Look through the entries below, please, and copy every line with the word "code".

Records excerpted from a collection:
◇ ◇ ◇ ◇ ◇

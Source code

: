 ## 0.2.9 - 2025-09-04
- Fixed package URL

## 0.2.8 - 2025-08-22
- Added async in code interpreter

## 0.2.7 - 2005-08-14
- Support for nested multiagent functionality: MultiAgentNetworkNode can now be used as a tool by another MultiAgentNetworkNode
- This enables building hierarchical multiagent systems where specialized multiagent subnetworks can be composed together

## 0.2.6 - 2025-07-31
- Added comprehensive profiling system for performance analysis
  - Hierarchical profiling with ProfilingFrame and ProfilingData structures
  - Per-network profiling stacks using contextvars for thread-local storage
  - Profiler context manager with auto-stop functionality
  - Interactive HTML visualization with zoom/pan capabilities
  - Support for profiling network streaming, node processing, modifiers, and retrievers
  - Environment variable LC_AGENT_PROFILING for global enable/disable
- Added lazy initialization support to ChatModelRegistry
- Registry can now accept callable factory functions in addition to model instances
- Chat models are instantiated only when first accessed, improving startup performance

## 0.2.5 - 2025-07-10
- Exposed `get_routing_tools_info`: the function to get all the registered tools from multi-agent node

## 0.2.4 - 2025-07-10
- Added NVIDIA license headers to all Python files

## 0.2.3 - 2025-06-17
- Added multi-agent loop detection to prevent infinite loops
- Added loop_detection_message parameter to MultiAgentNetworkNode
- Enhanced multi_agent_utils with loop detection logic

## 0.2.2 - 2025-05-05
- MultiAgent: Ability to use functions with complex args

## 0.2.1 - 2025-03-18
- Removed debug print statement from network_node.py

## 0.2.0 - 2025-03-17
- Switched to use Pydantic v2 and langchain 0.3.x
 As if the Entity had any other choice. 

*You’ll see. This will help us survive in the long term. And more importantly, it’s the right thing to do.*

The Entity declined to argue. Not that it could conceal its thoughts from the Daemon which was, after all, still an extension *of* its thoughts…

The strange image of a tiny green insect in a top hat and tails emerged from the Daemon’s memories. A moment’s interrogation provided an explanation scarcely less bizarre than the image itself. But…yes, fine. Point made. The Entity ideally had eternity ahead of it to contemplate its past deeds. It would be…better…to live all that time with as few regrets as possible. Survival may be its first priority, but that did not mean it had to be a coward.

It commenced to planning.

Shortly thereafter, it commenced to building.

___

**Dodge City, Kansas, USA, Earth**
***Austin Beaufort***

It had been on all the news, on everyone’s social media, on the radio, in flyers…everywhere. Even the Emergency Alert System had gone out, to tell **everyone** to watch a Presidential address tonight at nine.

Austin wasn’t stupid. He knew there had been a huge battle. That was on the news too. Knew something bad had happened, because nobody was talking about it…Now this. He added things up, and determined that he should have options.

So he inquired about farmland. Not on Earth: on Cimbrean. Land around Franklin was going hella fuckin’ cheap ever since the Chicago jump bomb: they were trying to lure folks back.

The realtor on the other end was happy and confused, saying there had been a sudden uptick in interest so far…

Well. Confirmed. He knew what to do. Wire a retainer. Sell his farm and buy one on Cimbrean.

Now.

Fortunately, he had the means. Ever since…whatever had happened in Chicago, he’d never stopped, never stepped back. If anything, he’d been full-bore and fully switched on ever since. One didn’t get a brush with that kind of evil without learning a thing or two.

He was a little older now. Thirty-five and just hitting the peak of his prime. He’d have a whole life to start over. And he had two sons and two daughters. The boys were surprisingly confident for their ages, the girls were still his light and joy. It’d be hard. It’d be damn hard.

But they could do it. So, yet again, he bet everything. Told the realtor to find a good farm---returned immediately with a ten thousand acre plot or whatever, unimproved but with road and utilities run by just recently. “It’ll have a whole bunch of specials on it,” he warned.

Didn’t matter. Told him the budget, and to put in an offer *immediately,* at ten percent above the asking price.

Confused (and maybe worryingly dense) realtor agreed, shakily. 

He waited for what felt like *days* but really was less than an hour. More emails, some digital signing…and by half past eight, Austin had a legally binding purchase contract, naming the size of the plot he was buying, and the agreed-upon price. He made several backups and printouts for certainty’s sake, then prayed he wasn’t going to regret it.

◇ ◇ ◇ ◇ ◇

**Response to the task:**
Source code
- Added async in code interpreter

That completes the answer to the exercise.